Nonvolatile compounds
Various chemical components from cocoa beans participate in the formation of specific cocoa flavors. These components are alkaloids (methylxanthines), polyphenols, proteins, and carbohydrate (Fig 1.). Cocoa contains about 4% methylxanthines with theobromine (3,7-dimethylxanthine) as the major alkaloid of cocoa constituting 2% to 3% Other alkaloid found in cocoa is caffeine (1,3,7-trimethylxanthine) in small amounts (0.2%, and theophylline as traces. These compounds contribute to the typical bitter taste of cocoa [3].
Cocoa is a rich source of polyphenols which contribute significantly to astringent and bitter sensations. There are 3 main groups of polyphenols in cocoa: catechins (represented by (-)-epicatechin in Fig 2.), anthocyanins, and proanthocyanidins [4]. Cocoa also contains free sugars and polysaccharides that involved in the development of typical chocolate flavor through Maillard reaction with amino acids and proteins [5].

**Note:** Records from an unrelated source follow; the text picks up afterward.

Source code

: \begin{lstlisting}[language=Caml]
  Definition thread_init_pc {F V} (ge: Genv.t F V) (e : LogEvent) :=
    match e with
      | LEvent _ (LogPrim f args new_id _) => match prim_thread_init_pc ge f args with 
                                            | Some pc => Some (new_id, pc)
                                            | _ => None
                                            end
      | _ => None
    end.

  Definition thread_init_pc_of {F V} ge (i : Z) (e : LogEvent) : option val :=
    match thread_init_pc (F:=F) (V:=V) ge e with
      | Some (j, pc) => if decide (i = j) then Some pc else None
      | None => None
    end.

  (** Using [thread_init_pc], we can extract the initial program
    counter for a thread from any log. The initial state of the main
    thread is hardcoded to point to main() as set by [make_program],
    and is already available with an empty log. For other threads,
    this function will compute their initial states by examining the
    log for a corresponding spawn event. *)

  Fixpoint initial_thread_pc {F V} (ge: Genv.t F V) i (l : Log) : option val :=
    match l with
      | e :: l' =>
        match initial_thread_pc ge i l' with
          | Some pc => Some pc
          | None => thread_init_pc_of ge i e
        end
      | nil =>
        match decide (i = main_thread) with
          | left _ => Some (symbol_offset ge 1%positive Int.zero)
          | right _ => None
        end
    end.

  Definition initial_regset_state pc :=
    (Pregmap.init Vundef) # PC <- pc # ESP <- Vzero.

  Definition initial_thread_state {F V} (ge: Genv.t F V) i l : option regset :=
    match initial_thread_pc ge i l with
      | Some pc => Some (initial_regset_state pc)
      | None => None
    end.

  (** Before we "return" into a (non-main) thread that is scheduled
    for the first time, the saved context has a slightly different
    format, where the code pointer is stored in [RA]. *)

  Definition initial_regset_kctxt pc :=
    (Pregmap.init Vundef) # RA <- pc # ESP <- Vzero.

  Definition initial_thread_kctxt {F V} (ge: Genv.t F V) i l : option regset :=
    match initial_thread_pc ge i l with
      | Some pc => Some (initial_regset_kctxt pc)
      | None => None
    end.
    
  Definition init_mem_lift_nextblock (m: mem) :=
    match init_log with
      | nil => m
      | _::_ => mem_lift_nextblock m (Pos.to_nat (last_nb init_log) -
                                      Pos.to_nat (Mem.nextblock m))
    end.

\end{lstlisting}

Fig 2. Chemical structure of nonvolatile contributors to cocoa flavor
Volatile compounds
Cocoa volatiles are derived from aroma precursors generated during fermentation, roasting, and drying process. About 700 volatiles have been identified in cocoa flavor. They include several chemical compounds such as aldehydes, ketones, esters, alcohols, pyrazines, quinoxalines, furans, pyrones, lactones, pyrroles, and diketopiperazines (Fig 2.). Alcohols confer a fruity and floral aroma and sometimes give candy notes. Aldehydes and ketones produce malty and chocolate notes in cocoa [6].
The most important compound of volatiles in cocoa flavor is pyrazines. They display nutty, earthy, roasty, and green aromas. It contributes to the overall cocoa flavors. The second most important volatile compound are esters which confer fruity flavor and the typical cocoa flavor. Other components that affect cocoa flavor are furanones and pyrones that enhance flavor impression and confer pleasant caramel notes [6].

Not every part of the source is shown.